▸ **RECORD EXCERPTS**
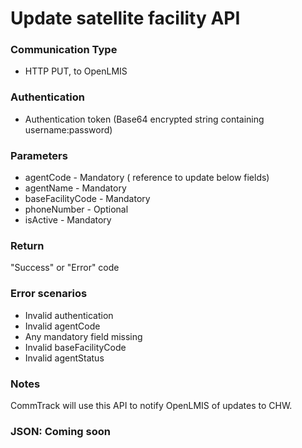 # Update satellite facility API

### Communication Type

- HTTP PUT, to OpenLMIS

### Authentication

- Authentication token (Base64 encrypted string containing username:password)

### Parameters

- agentCode - Mandatory ( reference to update below fields)
- agentName - Mandatory
- baseFacilityCode - Mandatory
- phoneNumber - Optional  
- isActive - Mandatory 

### Return

"Success" or "Error" code

### Error scenarios

- Invalid authentication
- Invalid agentCode
- Any mandatory field missing
- Invalid baseFacilityCode
- Invalid agentStatus

### Notes

CommTrack will use this API to notify OpenLMIS of updates to CHW.

### JSON: Coming soon
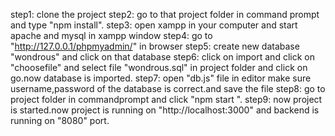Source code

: step1: clone the project
step2: go to that project folder in command prompt and type "npm install".
step3: open xampp in your computer and start apache and mysql in xampp window
step4: go to "http://127.0.0.1/phpmyadmin/" in browser
step5: create new database "wondrous" and click on that database
step6: click on import and click on "choosefile" and select file "wondrous.sql" in project folder and click on go.now database is imported.
step7: open "db.js" file in editor make sure username,password of the database is correct.and save the file
step8: go to project folder in commandprompt and click "npm start ".
step9: now project is started.now project is running on "http://localhost:3000" and backend is running on "8080" port.
 
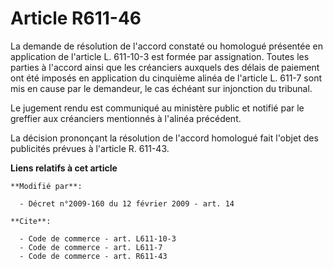 # Article R611-46

La demande de résolution de l'accord constaté ou homologué présentée en application de l'article L. 611-10-3 est formée par
assignation. Toutes les parties à l'accord ainsi que les créanciers auxquels des délais de paiement ont été imposés en
application du cinquième alinéa de l'article L. 611-7 sont mis en cause par le demandeur, le cas échéant sur injonction du
tribunal. 

Le jugement rendu est communiqué au ministère public et notifié par le greffier aux créanciers mentionnés à l'alinéa
précédent. 

La décision prononçant la résolution de l'accord homologué fait l'objet des publicités prévues à l'article R. 611-43.

**Liens relatifs à cet article**

	**Modifié par**:

	  - Décret n°2009-160 du 12 février 2009 - art. 14

	**Cite**:

	  - Code de commerce - art. L611-10-3
	  - Code de commerce - art. L611-7
	  - Code de commerce - art. R611-43
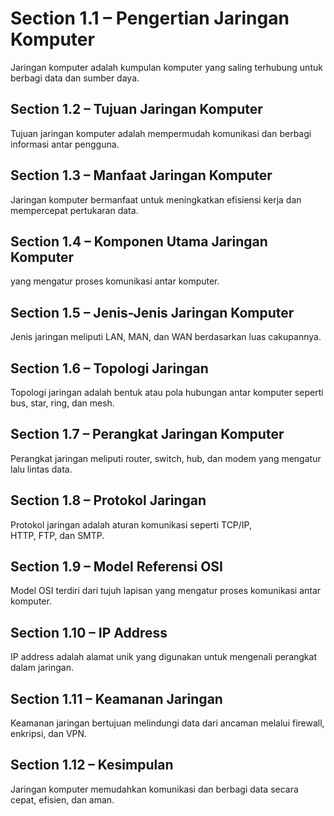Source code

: # Section 1.1 – Pengertian Jaringan Komputer

Jaringan komputer adalah kumpulan komputer yang saling terhubung untuk berbagi data dan sumber daya.

## Section 1.2 – Tujuan Jaringan Komputer

Tujuan jaringan komputer adalah mempermudah komunikasi dan berbagi informasi antar pengguna.

## Section 1.3 – Manfaat Jaringan Komputer

Jaringan komputer bermanfaat untuk meningkatkan efisiensi kerja dan mempercepat pertukaran data.

## Section 1.4 – Komponen Utama Jaringan Komputer

yang mengatur proses komunikasi antar komputer.

## Section 1.5 – Jenis-Jenis Jaringan Komputer

Jenis jaringan meliputi LAN, MAN, dan WAN berdasarkan luas cakupannya.

## Section 1.6 – Topologi Jaringan

Topologi jaringan adalah bentuk atau pola hubungan antar komputer seperti bus, star, ring, dan mesh.

## Section 1.7 – Perangkat Jaringan Komputer

Perangkat jaringan meliputi router, switch, hub, dan modem yang mengatur lalu lintas data.

## Section 1.8 – Protokol Jaringan

Protokol jaringan adalah aturan komunikasi seperti TCP/IP, HTTP, FTP, dan SMTP.

## Section 1.9 – Model Referensi OSI

Model OSI terdiri dari tujuh lapisan yang mengatur proses komunikasi antar komputer.

## Section 1.10 – IP Address

IP address adalah alamat unik yang digunakan untuk mengenali perangkat dalam jaringan.

## Section 1.11 – Keamanan Jaringan

Keamanan jaringan bertujuan melindungi data dari ancaman melalui firewall, enkripsi, dan VPN.

## Section 1.12 – Kesimpulan

Jaringan komputer memudahkan komunikasi dan berbagi data secara cepat, efisien, dan aman.

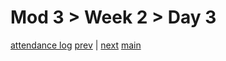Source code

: # Mod 3 > Week 2 > Day 3

[attendance log](https://applied.whitehat.org.uk/mod/questionnaire/complete.php?id=6702)
[prev](/swe/mod3/wk2/day2.html) | [next](/swe/mod3/wk2/day4.html)
[main](/swe)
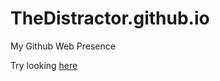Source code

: TheDistractor.github.io
=======================

My Github Web Presence 

Try looking [here](thedistractor.github.io/)
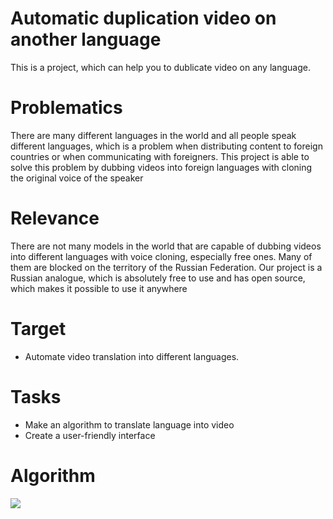 # Automatic duplication video on another language

This is a project, which can help you to dublicate video on any language.

# Problematics

There are many different languages ​​in the world and all people speak different languages, which is a problem when distributing content to foreign countries or when communicating with foreigners. This project is able to solve this problem by dubbing videos into foreign languages ​​with cloning the original voice of the speaker

# Relevance

There are not many models in the world that are capable of dubbing videos into different languages ​​with voice cloning, especially free ones. Many of them are blocked on the territory of the Russian Federation. Our project is a Russian analogue, which is absolutely free to use and has open source, which makes it possible to use it anywhere

# Target

- Automate video translation into different languages.

# Tasks

- Make an algorithm to translate language into video
- Create a user-friendly interface

# Algorithm

![](https://i.imgur.com/RbkfcuZ.png)
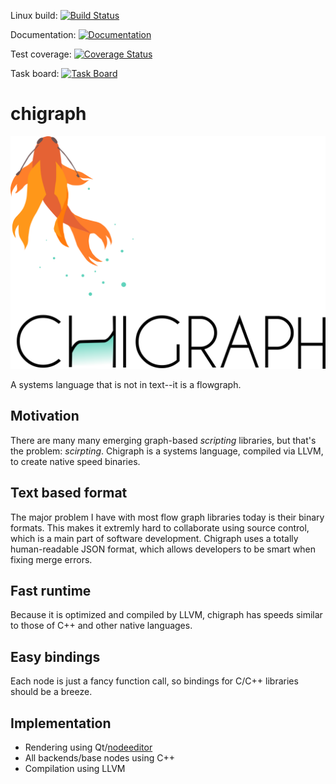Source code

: Linux build: [![Build Status](https://travis-ci.org/russelltg/chigraph.svg?branch=master)](https://travis-ci.org/russelltg/chigraph) 

Documentation: [![Documentation](https://img.shields.io/badge/documentation-online-brightgreen.svg?style=flat)](https://russelltg.github.io/chigraph/)

Test coverage: [![Coverage Status](https://coveralls.io/repos/github/russelltg/chigraph/badge.svg?branch=master)](https://coveralls.io/github/russelltg/chigraph?branch=master)

Task board: [![Task Board](https://img.shields.io/badge/task%20board-online-brightgreen.svg?style=flat)](https://huboard.com/russelltg/chigraph) 

# chigraph

![Chigraph Logo](doc/images/chigraph.png)

A systems language that is not in text--it is a flowgraph.

## Motivation
There are many many emerging graph-based *scripting* libraries, but that's the problem: *scirpting*. Chigraph is a systems language, compiled via LLVM, to create native speed binaries.

## Text based format
The major problem I have with most flow graph libraries today is their binary formats. This makes it extremly hard to collaborate using source control, which is a main part of software development. Chigraph uses a totally human-readable JSON format, which allows developers to be smart when fixing merge errors.

## Fast runtime
Because it is optimized and compiled by LLVM, chigraph has speeds similar to those of C++ and other native languages.

## Easy bindings
Each node is just a fancy function call, so bindings for C/C++ libraries should be a breeze.

## Implementation
* Rendering using Qt/[nodeeditor](https://github.com/paceholder/nodeeditor)
* All backends/base nodes using C++
* Compilation using LLVM
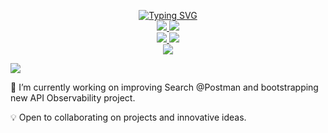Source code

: <p align="center">
<a href="https://github.com/bkatwal">
    <img src="https://readme-typing-svg.demolab.com?font=Georgia&size=18&duration=2000&pause=100&multiline=true&width=500&height=80&lines=Bikas+Katwal;Search Engineer+%7C+Distributed+Systems+%7C+Software+Engineer;AI" alt="Typing SVG" />
</a>
<br/>

<a href="https://www.linkedin.com/in/bikas-katwal">
    <img src="https://img.shields.io/badge/-Linkedin-blue?style=flat-square&logo=linkedin">
</a>
<a href="mailto:bikas.chhetri10@gmail.com">
    <img src="https://img.shields.io/badge/-Email-red?style=flat-square&logo=gmail&logoColor=white">
</a>
<br/>
<a href="https://bikas-katwal.medium.com/">
    <img src="https://img.shields.io/badge/Blog-Medium-lightgrey">
</a>
<a href="https://stackoverflow.com/users/3903366/bikas-katwal">
    <img src="https://img.shields.io/stackexchange/stackoverflow/r/3903366">
</a>

<br/>

<a href="https://github.com/bkatwal">
    <img src="https://github-stats-alpha.vercel.app/api?username=bkatwal&cc=22272e&tc=37BCF6&ic=fff&bc=0000">
</a>

</p>


![](http://github-profile-summary-cards.vercel.app/api/cards/repos-per-language?username=bkatwal&theme=dracula)

🔭 I’m currently working on improving Search @Postman and bootstrapping new API Observability project.

💡 Open to collaborating on projects and innovative ideas.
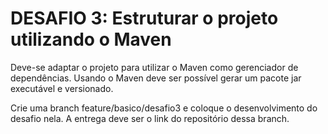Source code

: # DESAFIO 3: Estruturar o projeto utilizando o Maven
Deve-se adaptar o projeto para utilizar o Maven como gerenciador de dependências.
Usando o Maven deve ser possível gerar um pacote jar executável e versionado.

Crie uma branch feature/basico/desafio3 e coloque o desenvolvimento do desafio nela. A entrega deve ser o link do repositório dessa branch.

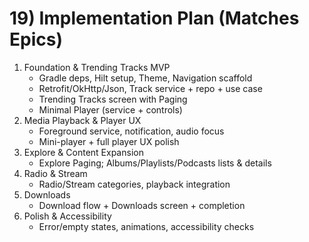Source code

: # 19) Implementation Plan (Matches Epics)
1. Foundation & Trending Tracks MVP
   - Gradle deps, Hilt setup, Theme, Navigation scaffold
   - Retrofit/OkHttp/Json, Track service + repo + use case
   - Trending Tracks screen with Paging
   - Minimal Player (service + controls)
2. Media Playback & Player UX
   - Foreground service, notification, audio focus
   - Mini-player + full player UX polish
3. Explore & Content Expansion
   - Explore Paging; Albums/Playlists/Podcasts lists & details
4. Radio & Stream
   - Radio/Stream categories, playback integration
5. Downloads
   - Download flow + Downloads screen + completion
6. Polish & Accessibility
   - Error/empty states, animations, accessibility checks
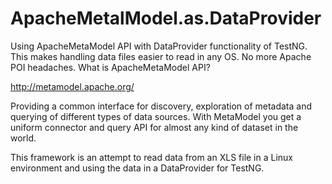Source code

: # ApacheMetalModel.as.DataProvider
Using ApacheMetaModel API with DataProvider functionality of TestNG. This makes handling data files easier to read in any OS. No more Apache POI headaches.
What is ApacheMetaModel API?

http://metamodel.apache.org/

Providing a common interface for discovery, exploration of metadata and querying of different types of data sources. With MetaModel you get a uniform connector and query API for almost any kind of dataset in the world.


This framework is an attempt to read data from an XLS file in a Linux environment and using the data in a DataProvider for TestNG. 
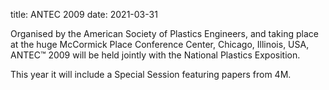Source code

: title: ANTEC 2009
date: 2021-03-31

Organised by the American Society of Plastics Engineers, and taking place at the huge McCormick Place Conference Center, Chicago, Illinois, USA, ANTEC™ 2009 will be held jointly with the National Plastics Exposition. 

This year it will include a Special Session featuring papers from 4M.
 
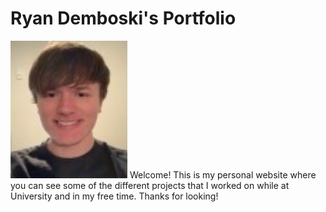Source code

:# Ryan Demboski's Portfolio
![Image of Ryan](ryan.png)
Welcome! This is my personal website where you can see some of the different projects that I worked on while at University and in my free time. Thanks for looking!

▸ **DIRECTIONS FOR THIS TASK**
All lines from the first in the listing above to the line containing "step2: go to", inclusive, go in the output exactly as they are; no pictures go in.

▸ **RESULT OF THIS TASK**
 # Update satellite facility API

### Communication Type

- HTTP PUT, to OpenLMIS

### Authentication

- Authentication token (Base64 encrypted string containing username:password)

### Parameters

- agentCode - Mandatory ( reference to update below fields)
- agentName - Mandatory
- baseFacilityCode - Mandatory
- phoneNumber - Optional  
- isActive - Mandatory 

### Return

"Success" or "Error" code

### Error scenarios

- Invalid authentication
- Invalid agentCode
- Any mandatory field missing
- Invalid baseFacilityCode
- Invalid agentStatus

### Notes

CommTrack will use this API to notify OpenLMIS of updates to CHW.

### JSON: Coming soon
Source code

: step1: clone the project
step2: go to that project folder in command prompt and type "npm install".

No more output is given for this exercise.